Было две практики — одна Северным морским путем, на Чукотку, из Архангельска во Владивосток, а на следующий год — в Индию, Цейлон и Восточный Пакистан, который сейчас называется Бангладеш. Переход Северным морским путем был практикой, от которой можно было отказаться. Нас оформили как матросов — семь лучших студентов института. На юге какую-то матросскую работу нужно было делать, на севере, конечно, нет. Это был шикарный ледокол «Лена» — их три было, «Обь», «Енисей» и «Лена». В порту мы могли выходить свободно в город. Особенно в Калькутте я нарисовал много. Чатагонг, Восточный Пакистан. Устье Ганга. На меня все это произвело колоссальное впечатление — люди в сари, сам город, бесконечные рекламы, тексты, картинки неевропейские, бешеная жизнь восточного города, совсем другое, не наше, и потом я после этого под очень сильным впечатлением на следующий год уже сам поехал в Среднюю Азию. Во время фестиваля я путешествовал по Средней Азии — был в Бухаре, Самарканде, на Памире, впечатление было грандиозное, и результатом стала моя дипломная работа, «Узбекские гончары». Надо сказать, что я вообще много путешествовал по стране. Каждое лето мы с Олегом Васильевым забирались куда-нибудь на Север — просто с мешком, в лес, исходили буквально всю Вологодскую, Архангельскую области, на Соловках жили на необитаемом острове.
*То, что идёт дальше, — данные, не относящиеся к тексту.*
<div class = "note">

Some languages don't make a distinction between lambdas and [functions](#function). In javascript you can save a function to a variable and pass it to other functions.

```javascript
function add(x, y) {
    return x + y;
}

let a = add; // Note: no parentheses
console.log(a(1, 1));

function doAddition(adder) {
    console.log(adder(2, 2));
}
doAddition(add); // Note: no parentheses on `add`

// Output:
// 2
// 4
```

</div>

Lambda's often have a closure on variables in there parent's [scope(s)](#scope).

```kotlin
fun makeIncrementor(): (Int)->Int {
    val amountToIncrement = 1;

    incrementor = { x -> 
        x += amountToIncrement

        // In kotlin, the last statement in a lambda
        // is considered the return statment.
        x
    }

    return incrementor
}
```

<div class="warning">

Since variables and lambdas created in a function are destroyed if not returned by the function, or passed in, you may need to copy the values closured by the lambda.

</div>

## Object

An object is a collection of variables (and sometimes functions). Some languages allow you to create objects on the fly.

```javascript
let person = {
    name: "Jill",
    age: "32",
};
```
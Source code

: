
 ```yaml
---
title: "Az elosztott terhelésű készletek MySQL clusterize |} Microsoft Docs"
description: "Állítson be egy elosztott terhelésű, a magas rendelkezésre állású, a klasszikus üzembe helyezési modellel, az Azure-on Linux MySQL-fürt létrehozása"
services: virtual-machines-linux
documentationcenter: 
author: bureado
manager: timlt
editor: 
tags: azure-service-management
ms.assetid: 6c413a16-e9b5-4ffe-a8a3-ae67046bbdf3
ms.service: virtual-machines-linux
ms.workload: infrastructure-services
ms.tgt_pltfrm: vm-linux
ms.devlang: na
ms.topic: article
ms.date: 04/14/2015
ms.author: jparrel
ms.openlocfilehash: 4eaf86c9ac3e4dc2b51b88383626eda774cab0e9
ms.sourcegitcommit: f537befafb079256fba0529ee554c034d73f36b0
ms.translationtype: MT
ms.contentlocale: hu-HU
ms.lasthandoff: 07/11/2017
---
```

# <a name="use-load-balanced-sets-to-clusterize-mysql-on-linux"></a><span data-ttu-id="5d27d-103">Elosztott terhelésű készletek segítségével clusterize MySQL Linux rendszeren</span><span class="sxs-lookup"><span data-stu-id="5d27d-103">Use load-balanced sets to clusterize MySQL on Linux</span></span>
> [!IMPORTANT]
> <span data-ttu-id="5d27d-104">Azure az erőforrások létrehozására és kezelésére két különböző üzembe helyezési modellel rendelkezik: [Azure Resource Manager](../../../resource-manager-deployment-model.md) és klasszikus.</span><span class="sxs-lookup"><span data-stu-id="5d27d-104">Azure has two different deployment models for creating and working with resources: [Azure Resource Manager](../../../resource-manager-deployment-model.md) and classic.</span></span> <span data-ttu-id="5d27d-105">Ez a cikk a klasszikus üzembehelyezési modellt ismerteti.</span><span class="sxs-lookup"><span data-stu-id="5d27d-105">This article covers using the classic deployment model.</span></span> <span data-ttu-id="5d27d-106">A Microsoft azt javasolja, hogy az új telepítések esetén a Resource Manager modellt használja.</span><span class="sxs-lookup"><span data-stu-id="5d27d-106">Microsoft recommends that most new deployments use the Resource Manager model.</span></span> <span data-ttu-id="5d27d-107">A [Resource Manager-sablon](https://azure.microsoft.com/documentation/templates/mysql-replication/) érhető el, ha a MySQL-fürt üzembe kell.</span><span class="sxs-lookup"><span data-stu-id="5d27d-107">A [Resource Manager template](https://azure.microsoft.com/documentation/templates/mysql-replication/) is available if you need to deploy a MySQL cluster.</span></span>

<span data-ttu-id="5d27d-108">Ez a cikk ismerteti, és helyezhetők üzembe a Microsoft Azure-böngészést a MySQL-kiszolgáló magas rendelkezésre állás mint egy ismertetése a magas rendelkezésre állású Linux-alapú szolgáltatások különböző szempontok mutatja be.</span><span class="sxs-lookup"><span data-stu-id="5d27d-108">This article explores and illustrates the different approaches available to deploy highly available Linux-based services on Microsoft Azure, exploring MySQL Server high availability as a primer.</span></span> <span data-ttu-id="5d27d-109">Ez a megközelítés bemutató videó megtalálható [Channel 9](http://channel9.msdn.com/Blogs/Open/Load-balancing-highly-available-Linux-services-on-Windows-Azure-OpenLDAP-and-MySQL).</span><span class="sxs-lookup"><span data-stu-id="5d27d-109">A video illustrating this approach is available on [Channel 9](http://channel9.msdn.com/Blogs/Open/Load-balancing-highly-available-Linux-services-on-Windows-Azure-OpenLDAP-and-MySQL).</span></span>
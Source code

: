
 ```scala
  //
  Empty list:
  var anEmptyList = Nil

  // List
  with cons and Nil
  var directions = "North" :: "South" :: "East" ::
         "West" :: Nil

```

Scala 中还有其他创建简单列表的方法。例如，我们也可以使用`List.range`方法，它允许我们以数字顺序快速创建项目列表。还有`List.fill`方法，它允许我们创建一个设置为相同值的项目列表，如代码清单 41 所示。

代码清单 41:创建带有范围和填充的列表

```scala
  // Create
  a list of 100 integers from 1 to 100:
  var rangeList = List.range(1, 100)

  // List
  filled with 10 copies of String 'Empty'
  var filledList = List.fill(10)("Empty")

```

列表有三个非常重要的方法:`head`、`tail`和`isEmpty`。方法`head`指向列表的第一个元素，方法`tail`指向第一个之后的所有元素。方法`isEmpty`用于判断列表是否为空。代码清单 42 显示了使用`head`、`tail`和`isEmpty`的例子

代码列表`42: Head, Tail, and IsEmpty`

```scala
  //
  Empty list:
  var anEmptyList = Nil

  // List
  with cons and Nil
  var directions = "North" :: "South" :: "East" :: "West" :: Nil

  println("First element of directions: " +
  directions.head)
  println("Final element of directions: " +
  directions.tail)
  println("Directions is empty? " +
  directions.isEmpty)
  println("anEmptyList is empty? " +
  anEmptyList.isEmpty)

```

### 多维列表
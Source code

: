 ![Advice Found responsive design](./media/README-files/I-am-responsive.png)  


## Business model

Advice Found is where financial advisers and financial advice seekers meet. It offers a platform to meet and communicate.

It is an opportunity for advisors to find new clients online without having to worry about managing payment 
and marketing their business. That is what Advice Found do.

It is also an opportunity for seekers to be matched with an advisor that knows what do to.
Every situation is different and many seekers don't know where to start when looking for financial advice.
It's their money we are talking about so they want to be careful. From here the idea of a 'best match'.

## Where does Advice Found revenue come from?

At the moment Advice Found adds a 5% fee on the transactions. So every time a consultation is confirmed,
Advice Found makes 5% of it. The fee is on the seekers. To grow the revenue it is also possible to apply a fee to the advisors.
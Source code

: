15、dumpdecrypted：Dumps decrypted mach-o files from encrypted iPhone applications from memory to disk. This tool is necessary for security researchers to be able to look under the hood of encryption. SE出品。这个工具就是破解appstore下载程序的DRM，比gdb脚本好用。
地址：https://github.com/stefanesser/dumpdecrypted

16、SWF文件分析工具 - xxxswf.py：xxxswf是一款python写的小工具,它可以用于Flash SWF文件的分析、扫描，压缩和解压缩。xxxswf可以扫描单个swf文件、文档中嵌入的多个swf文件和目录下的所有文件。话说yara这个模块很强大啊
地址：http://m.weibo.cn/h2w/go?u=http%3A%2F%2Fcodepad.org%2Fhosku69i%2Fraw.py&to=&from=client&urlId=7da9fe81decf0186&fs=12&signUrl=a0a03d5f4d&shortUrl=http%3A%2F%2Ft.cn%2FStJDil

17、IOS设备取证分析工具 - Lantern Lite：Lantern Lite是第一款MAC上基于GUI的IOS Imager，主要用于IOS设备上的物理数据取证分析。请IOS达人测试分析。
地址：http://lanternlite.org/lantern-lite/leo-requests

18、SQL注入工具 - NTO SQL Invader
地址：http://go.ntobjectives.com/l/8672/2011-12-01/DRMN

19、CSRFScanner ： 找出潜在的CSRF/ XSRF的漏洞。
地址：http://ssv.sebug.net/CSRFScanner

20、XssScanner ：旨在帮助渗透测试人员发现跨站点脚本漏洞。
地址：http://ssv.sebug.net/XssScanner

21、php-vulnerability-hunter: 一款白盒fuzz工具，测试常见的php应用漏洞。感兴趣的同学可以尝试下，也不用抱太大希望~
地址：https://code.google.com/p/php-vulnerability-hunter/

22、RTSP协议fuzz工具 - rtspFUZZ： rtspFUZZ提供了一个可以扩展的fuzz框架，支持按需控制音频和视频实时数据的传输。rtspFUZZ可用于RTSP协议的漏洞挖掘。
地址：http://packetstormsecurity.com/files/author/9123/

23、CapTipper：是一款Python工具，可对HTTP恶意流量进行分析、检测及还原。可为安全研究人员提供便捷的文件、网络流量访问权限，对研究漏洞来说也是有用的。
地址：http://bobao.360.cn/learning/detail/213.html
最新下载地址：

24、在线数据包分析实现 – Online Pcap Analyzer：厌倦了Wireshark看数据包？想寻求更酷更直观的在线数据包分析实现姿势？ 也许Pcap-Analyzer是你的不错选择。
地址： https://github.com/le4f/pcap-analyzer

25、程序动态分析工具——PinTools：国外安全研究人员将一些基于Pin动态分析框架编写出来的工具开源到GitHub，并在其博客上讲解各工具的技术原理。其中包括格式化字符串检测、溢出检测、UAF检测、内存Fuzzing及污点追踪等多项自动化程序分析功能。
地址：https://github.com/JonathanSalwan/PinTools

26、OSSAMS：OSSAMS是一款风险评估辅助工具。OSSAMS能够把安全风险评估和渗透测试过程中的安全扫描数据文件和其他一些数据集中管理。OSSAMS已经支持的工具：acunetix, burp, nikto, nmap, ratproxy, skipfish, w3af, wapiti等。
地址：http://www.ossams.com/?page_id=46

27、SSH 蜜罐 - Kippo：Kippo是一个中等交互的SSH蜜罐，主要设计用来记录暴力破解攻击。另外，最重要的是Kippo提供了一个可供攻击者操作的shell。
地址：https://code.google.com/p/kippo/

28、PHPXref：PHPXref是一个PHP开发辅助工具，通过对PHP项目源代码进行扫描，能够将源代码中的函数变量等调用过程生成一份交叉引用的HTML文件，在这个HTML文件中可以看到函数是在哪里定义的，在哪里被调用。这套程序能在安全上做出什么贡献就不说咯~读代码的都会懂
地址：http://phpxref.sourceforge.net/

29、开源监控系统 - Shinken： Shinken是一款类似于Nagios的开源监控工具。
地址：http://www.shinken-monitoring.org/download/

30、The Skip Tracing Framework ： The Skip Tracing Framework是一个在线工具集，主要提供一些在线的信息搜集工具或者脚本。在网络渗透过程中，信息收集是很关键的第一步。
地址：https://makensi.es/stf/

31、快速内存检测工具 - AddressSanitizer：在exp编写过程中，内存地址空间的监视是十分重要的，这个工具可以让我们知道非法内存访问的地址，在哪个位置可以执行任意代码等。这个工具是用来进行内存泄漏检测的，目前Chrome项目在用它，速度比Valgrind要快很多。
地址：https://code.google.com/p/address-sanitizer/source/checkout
На Северном Кавказе я жил у цыган в таборе, рисовал их, они меня кормили. Много было путешествий, и я очень доволен, что все изъездил в свое время.
О Фаворском я много писал и говорил и ему никогда не подражал. Фальку я подражал совершенно ученически, а Фаворскому я даже не показывал своих работ, даже в голову это не приходило. Мы с Олегом поехали к нему без всяких рекомендаций, узнали адрес и поехали, телефона не было. Он нас не прогнал, просто мы спрашивали, он отвечал, и отвечал столько, сколько мы спрашивали. Потом мы возвращались, спорили, думали, обсуждали, приходили со следующим вопросом и получали ответ на следующий. И все время было сознание, что, сколько бы мы ни накопали вопросов, все равно будет ответ. А потом ходили наверх к Диме Жилинскому водку пить с солеными огурчиками, он сам солил. Но там отношения были странные — самые близкие его люди, сейчас они, конечно, в этом не сознаются, тогда удивлялись, что мы к нему приходим. Говорили, что для того, чтобы понять то, что он говорит, нужен специальный фаворско-русский словарь. Теперь оказывается, что все прекрасно знали все и понимали. А ведь из того, что они делают, видно, что ни черта они не понимали никогда.
Фальку я очень многим обязан, он мой, конечно же, учитель, и я все время думаю, чтобы написать о нем. О Фаворском я написал. Когда я пишу о себе, то всегда говорю о Фаворском — он сформировал мои мозги. А Фальк дал художественную культуру, понимание чувства живописи, то, что было в те годы совершенно закрыто. Я с ним познакомился в 53-м году, еще на первом курсе института, и много к нему ходил. Формально я не был его учеником, просто к нему приходил, смотрел, спрашивал. Он устраивал показы, но я-то просто так приходил, играл с ним в шахматы. Эти показы часто я делал, просто он меня просил показывать, я уже знал, какие работы он любит, какие считает нужным показывать, и я помогал ему или даже просто заменял его иногда. Так что он ко мне очень даже хорошо относился.
К сожалению, лучших работ нет в Третьяковке, кроме автопортрета в красной феске, который я очень люблю. Самое печальное то, что все его работы испорчены лаком, просто изуродованы. Для него это большая потеря, потому что Фальк писал работы долго, слоями, кистью и мастихином, писал он каждый день, и краска в каких-то случаях прожухала, в каких-то случаях нет, и вся поверхность была мерцающая. Какие-то фрагменты краски были блестящие, какие-то совершенно матовые, и он брал отношение следующего слоя к этому, матовому, к той краске, которая была. Как только покрывают лаком, нарушается вся структура красочная. Я говорил об этом Ангелине Васильевне, но что я для нее был — мальчишка, а ей говорили специалисты по реставрации. Со своей точки зрения, они были правы, но делать этого было нельзя, теперь эти работы не спасти. Они стали гораздо хуже, к сожалению. Все равно он остался как замечательный художник.